About this task: Repeat the records. Leave nothing out.

Collected data:
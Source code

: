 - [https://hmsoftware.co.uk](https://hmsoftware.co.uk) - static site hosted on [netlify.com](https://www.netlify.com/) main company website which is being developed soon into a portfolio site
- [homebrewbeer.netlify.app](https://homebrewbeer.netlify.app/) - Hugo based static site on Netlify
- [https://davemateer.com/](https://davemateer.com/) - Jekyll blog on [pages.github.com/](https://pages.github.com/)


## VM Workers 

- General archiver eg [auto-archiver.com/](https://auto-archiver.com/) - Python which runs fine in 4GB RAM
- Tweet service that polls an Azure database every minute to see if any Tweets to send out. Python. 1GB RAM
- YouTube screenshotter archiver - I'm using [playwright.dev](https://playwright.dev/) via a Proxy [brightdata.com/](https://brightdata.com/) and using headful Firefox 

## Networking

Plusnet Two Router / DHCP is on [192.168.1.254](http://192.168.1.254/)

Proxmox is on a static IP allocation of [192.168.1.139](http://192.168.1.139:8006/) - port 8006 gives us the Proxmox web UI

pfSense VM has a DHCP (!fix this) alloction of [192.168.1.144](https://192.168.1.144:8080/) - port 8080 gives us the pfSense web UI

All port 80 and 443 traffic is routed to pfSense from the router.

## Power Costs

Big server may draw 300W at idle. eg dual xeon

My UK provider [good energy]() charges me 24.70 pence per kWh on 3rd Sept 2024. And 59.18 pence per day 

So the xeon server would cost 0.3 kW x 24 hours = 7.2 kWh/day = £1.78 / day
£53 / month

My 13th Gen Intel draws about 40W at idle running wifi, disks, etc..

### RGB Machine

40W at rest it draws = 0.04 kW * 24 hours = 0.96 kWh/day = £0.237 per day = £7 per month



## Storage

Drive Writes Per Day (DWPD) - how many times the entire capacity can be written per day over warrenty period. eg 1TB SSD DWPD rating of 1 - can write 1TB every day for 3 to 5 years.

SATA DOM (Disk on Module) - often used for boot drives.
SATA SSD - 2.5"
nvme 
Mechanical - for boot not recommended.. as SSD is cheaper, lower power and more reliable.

Answer space:
Source code

: - [https://hmsoftware.co.uk](https://hmsoftware.co.uk) - static site hosted on [netlify.com](https://www.netlify.com/) main company website which is being developed soon into a portfolio site
- [homebrewbeer.netlify.app](https://homebrewbeer.netlify.app/) - Hugo based static site on Netlify
- [https://davemateer.com/](https://davemateer.com/) - Jekyll blog on [pages.github.com/](https://pages.github.com/)


## VM Workers 

- General archiver eg [auto-archiver.com/](https://auto-archiver.com/) - Python which runs fine in 4GB RAM
- Tweet service that polls an Azure database every minute to see if any Tweets to send out. Python. 1GB RAM
- YouTube screenshotter archiver - I'm using [playwright.dev](https://playwright.dev/) via a Proxy [brightdata.com/](https://brightdata.com/) and using headful Firefox 

## Networking

Plusnet Two Router / DHCP is on [192.168.1.254](http://192.168.1.254/)

Proxmox is on a static IP allocation of [192.168.1.139](http://192.168.1.139:8006/) - port 8006 gives us the Proxmox web UI

pfSense VM has a DHCP (!fix this) alloction of [192.168.1.144](https://192.168.1.144:8080/) - port 8080 gives us the pfSense web UI

All port 80 and 443 traffic is routed to pfSense from the router.

## Power Costs

Big server may draw 300W at idle. eg dual xeon

My UK provider [good energy]() charges me 24.70 pence per kWh on 3rd Sept 2024. And 59.18 pence per day 

So the xeon server would cost 0.3 kW x 24 hours = 7.2 kWh/day = £1.78 / day
£53 / month

My 13th Gen Intel draws about 40W at idle running wifi, disks, etc..

### RGB Machine

40W at rest it draws = 0.04 kW * 24 hours = 0.96 kWh/day = £0.237 per day = £7 per month



## Storage

Drive Writes Per Day (DWPD) - how many times the entire capacity can be written per day over warrenty period. eg 1TB SSD DWPD rating of 1 - can write 1TB every day for 3 to 5 years.

SATA DOM (Disk on Module) - often used for boot drives.
SATA SSD - 2.5"
nvme 
Mechanical - for boot not recommended.. as SSD is cheaper, lower power and more reliable.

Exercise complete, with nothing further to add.